If I want to increase my font size to 14px, can I assume I should change this to: font 14px/2.0 or something like that ?

Hoping someone can clear this up for me and I can learn something new!


1.8 is the line height.

I’d say just test tweaking font size and line height till it suits what you want.

The px to em conversion is just a rough guide. As a rough guide, 1em = 16px, but that’s just a starting point at best. Anyhow, if you are just going to change the font size on the body to 14px, then ems don’t really come into the equation.

If I want to increase my font size to 14px, can I assume I should change this to: font 14px/2.0 or something like that ?

As bluedreamer said, just experiment to see what looks right. 1.8 is quite a tall line height. I tend to go for about 1.3 to 1.5. But if you leave it at 14px/1.8, the line height will adjust to the same proportions as before, as it basically is setting the line height at 1.8 times the font size. You can lock it down by including a value, like 14px/24px.

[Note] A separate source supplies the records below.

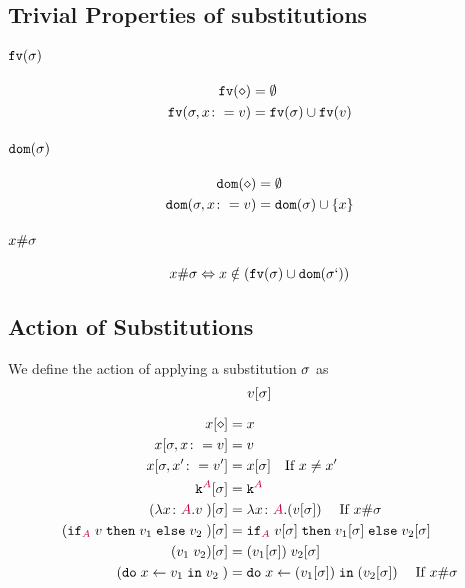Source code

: \documentclass{report}
\begin{document}
\subsection{Trivial Properties of substitutions}
\paragraph{$\texttt{fv}(\sigma)$}
\begin{align*}
    \texttt{fv}(\diamond) &= \emptyset\\
    \texttt{fv}(\sigma, x\colon= v) &= \texttt{fv}(\sigma)\cup\texttt{fv}(v)
\end{align*}
\paragraph{$\texttt{dom}(\sigma)$}
\begin{align*}
    \texttt{dom}(\diamond) & = \emptyset\\
    \texttt{dom}(\sigma, x\colon= v) & = \texttt{dom}(\sigma)\cup\left\{x\right\}
\end{align*}

\paragraph{$x \# \sigma$}
\begin{equation}
    x \# \sigma \Leftrightarrow x\notin(\texttt{fv}(\sigma)\cup\texttt{dom}(\sigma`))
\end{equation}

\subsection{Action of Substitutions}
    We define the action of applying a substitution $\sigma$ as 
    $$v[\sigma]$$

    
    \begin{align*}
        x[\diamond] & = x \\
        x[\sigma,x\colon= v] & = v \\
        x[\sigma,x'\colon= v'] & = x[\sigma]\quad\text{If }x \neq x'\\
        \texttt{k}^{\color{purple} A}[\sigma] & = \texttt{k}^{\color{purple} A} \\
        (\lambda x \colon {\color{purple}A}. v\;)[\sigma] &= \lambda x \colon {\color{purple}A}. (v[\sigma])\;\quad\text{If }x\#\sigma\\
        (\texttt{if}_{\textcolor{purple}{A}}\; v\; \texttt{then}\; v_1 \;\texttt{else} \; v_2\;)[\sigma] &= \texttt{if}_{\textcolor{purple}{A}}\; v[\sigma]\; \texttt{then}\; v_1[\sigma] \;\texttt{else} \; v_2[\sigma]\;\\
        (v_1\; v_2)[\sigma]&= (v_1[\sigma])\; v_2[\sigma]\\
        (\texttt{do}\; x \leftarrow v_1 \;\texttt{in}\; v_2\;)&= \texttt{do}\; x \leftarrow (v_1[\sigma]) \;\texttt{in}\; (v_2[\sigma])\;\quad\text{If } x\#\sigma\\
    \end{align*}
\end{document}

Be aware, though, that’s it’s not a great practice to set the body font in px. It is a bit restrictive for some end users who want to make the text larger and easier to read. It’s generally better to set font sizes in em or %. E.g. You could just as easily set the body font size to 0.875em/1.8 or 87.5%/1.8 and do your end users a favor.

As web developers we should ALWAYS respect what users/devices have as their comfortable continuous reading default font-size and NEVER use absolute font sizes for continuous text. I would highly recommend never using absolute font sizes such as pixels. The device/user knows what the *best font size is for them for continuous text and from there all other text components can be sized using appropriate relative measurements from the default base. I go even further and tend to completely avoid absolute measurements for anything these days. The technology has progressed far enough to where you really don’t need to use pixels or absolute measurements for anything, not even images. The only exception to that is probably borders.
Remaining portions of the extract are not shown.